Prior AmSci Topic Thread:
"Drubbing Peter to Pay Paul"
It would be very helpful if it could be drawn to the attention of Great Britain's
Parliamentary Under Secretary of State for Science and Innovation, Responsible for Promoting World Class Science & Innovation,
Lord Sainsbury, that
93% of the 8620 journals indexed by
Sherpa/Romeo have already given their green light to authors self-archiving their own research on the web, whereas it is Lord S who appears to be ambivalent about
RCUK's proposal to mandate this practise, despite its obvious benefits to research, to researchers, and to the
British tax-payer who funds the research. Lord S wrote:
Lord S: "what [RCUK] said effectively is we want you to publish it as soon as you can, subject to reaching agreement with the publishers as to when that would be. That seems to me to put researchers in an impossible position, ie, every individual researcher has got to start negotiating with the publisher as to what that means."
I would say that the one nearer an impossible position is not the researcher, but Lord S, who does not appear to have understood the RCUK proposal; he has (yet again) conflated
OA publishing (which is not what RCUK is proposing to mandate) with
OA self-archiving (of
published articles), which is what RCUK is proposing to mandate. Lord S is (yet again) drubbing Peter (OA self-archiving, green) to pox Paul (OA publishing, gold), as he did with the
proposal of the UK Parliamentary Select Committee on Science and Technology, which he also misunderstood:
"Drubbing Peter to pox Paul"
Thursday December 2, 2004
Guardian Education
With about
93% of journals already green on OA self-archiving, Lord S is being more royalist than the sovereign, more catholic than the pope...
The following (
extremely hirsute) passage from Lord S alas does not attest to a clear grasp of what is at issue, even when he endeavours to consider OA self-archiving separately:
Lord S:"The question of institutional repositories is a slightly different one because I think there is a role for institutional repositories [SH: So far so good], but in rather specific circumstances, which is there is a whole series of fields of research where the people like publishing their papers and what they are doing before they send them to the journals, and this is a very good way of communication between research communities. The question here is what is the requirement or the desire for people to publish them alongside publishing them in the actual journals? [SH: Lord S seems here both to be conflating (1a) publishing with (1b) providing access to the publication and (2a) pre-peer-review preprints with (2b) post-peer-review postprints] I think that is for individual universities to decide for themselves as to whether that is a cost [SH: Cost? Cost of what? Cost to whom?] that they think is justified subject to whatever agreement is reached with the publishers on what is the proper thing to do."

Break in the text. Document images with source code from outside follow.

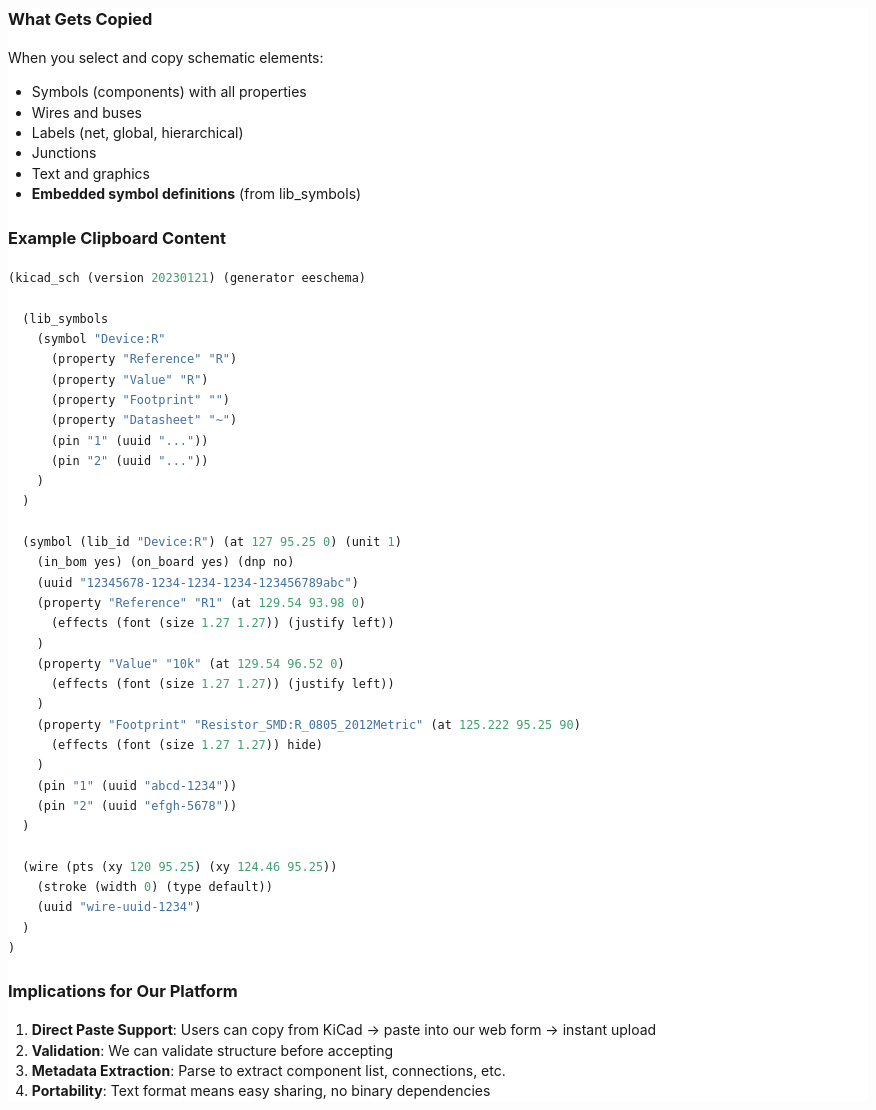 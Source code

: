### What Gets Copied

When you select and copy schematic elements:
- Symbols (components) with all properties
- Wires and buses
- Labels (net, global, hierarchical)
- Junctions
- Text and graphics
- **Embedded symbol definitions** (from lib_symbols)

### Example Clipboard Content

```scheme
(kicad_sch (version 20230121) (generator eeschema)

  (lib_symbols
    (symbol "Device:R"
      (property "Reference" "R")
      (property "Value" "R")
      (property "Footprint" "")
      (property "Datasheet" "~")
      (pin "1" (uuid "..."))
      (pin "2" (uuid "..."))
    )
  )

  (symbol (lib_id "Device:R") (at 127 95.25 0) (unit 1)
    (in_bom yes) (on_board yes) (dnp no)
    (uuid "12345678-1234-1234-1234-123456789abc")
    (property "Reference" "R1" (at 129.54 93.98 0)
      (effects (font (size 1.27 1.27)) (justify left))
    )
    (property "Value" "10k" (at 129.54 96.52 0)
      (effects (font (size 1.27 1.27)) (justify left))
    )
    (property "Footprint" "Resistor_SMD:R_0805_2012Metric" (at 125.222 95.25 90)
      (effects (font (size 1.27 1.27)) hide)
    )
    (pin "1" (uuid "abcd-1234"))
    (pin "2" (uuid "efgh-5678"))
  )

  (wire (pts (xy 120 95.25) (xy 124.46 95.25))
    (stroke (width 0) (type default))
    (uuid "wire-uuid-1234")
  )
)
```

### Implications for Our Platform

1. **Direct Paste Support**: Users can copy from KiCad → paste into our web form → instant upload
2. **Validation**: We can validate structure before accepting
3. **Metadata Extraction**: Parse to extract component list, connections, etc.
4. **Portability**: Text format means easy sharing, no binary dependencies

Agreement? 93% of journals have already given their blessing to author self-archiving. But so preoccupied is Lord S with the costs to and of the journal trade that he seems to be missing entirely the fact that the RCUK self-archiving mandate is meant to recover a needless ongoing
cost to the British tax-payer, who funds RCUK research, namely, the
loss of at least 50% of citation impact (i.e., about £1.5 billion's-worth) on the RCUK's annual £3.5 billion investment in research, a loss that occurs because currently the only researchers who can access a UK research finding are those whose institutions can afford access to the journal in which that finding happens to be published. Access denied to all the rest of its would-be users.
The RCUK self-archiving mandate is intended to make RCUK-funded research output accessible also to those would-be users who cannot afford the journal in which it happens to be published, so as to remedy the needlessly lost usage and impact of UK research findings, to maximise their uptake, usage, and applications, and thereby to maximise the benefits to British tax-payers resulting from the research that they have paid for.
Where do journal-costs and publishing-models figure at all in this equation? The transaction seems to be primarily one between the British tax-payer and the British research community that it funds to produce research, research which is in turn intended to be used and applied for the benefit of the British tax-payer, not to serve as a product to be sold, as in a supermarket, for the benefit of some other party. Publishers certainly add value (and earn revenue) from this transaction too, but their retail side-trade surely is not what it is all about!
Lord S is not merely another one of UK's trade ministers, but UK's science minister as well. As such, he should avoid conflating trade matters with research matters, for in this case it amounts to the tail (publishing) wagging the dog (research).